Problem to work on
The stretch from the line with "- JWT - strings, made" through the line with "# rcmdnk-color.vim" in the records below: write it out exactly, and nothing else.

Data for analysis
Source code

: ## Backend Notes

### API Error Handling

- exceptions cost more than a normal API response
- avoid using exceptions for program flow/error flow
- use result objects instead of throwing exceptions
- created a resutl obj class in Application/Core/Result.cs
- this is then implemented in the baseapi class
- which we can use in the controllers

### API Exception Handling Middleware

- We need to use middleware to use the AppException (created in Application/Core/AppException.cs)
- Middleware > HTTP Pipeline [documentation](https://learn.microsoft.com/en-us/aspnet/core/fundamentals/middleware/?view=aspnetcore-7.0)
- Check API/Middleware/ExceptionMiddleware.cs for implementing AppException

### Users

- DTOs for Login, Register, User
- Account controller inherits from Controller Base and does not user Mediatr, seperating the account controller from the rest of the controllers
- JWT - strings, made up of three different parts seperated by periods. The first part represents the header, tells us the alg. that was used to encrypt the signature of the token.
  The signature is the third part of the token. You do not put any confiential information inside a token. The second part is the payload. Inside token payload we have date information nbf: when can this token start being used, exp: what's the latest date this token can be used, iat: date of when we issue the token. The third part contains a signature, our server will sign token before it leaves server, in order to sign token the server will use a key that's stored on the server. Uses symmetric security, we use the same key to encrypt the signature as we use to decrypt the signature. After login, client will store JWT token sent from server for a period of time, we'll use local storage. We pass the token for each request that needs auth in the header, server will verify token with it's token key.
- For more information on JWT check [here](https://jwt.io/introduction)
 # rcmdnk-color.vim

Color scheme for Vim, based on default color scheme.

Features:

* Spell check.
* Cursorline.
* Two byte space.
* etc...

* * *

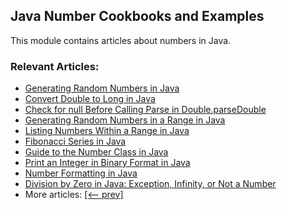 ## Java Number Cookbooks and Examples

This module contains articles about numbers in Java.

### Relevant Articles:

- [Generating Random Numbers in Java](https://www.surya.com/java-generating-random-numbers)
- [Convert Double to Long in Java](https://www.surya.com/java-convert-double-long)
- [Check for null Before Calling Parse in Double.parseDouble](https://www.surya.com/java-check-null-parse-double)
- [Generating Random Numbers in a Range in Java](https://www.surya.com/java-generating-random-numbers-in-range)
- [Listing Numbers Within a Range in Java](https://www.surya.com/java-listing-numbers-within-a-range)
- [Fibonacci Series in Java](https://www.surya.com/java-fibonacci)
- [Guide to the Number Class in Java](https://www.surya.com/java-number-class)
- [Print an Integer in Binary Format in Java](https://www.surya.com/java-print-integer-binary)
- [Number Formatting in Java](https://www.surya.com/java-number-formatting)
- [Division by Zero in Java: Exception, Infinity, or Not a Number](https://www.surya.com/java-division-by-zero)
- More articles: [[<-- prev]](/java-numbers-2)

Expected answer
- JWT - strings, made up of three different parts seperated by periods. The first part represents the header, tells us the alg. that was used to encrypt the signature of the token.
  The signature is the third part of the token. You do not put any confiential information inside a token. The second part is the payload. Inside token payload we have date information nbf: when can this token start being used, exp: what's the latest date this token can be used, iat: date of when we issue the token. The third part contains a signature, our server will sign token before it leaves server, in order to sign token the server will use a key that's stored on the server. Uses symmetric security, we use the same key to encrypt the signature as we use to decrypt the signature. After login, client will store JWT token sent from server for a period of time, we'll use local storage. We pass the token for each request that needs auth in the header, server will verify token with it's token key.
- For more information on JWT check [here](https://jwt.io/introduction)
 # rcmdnk-color.vim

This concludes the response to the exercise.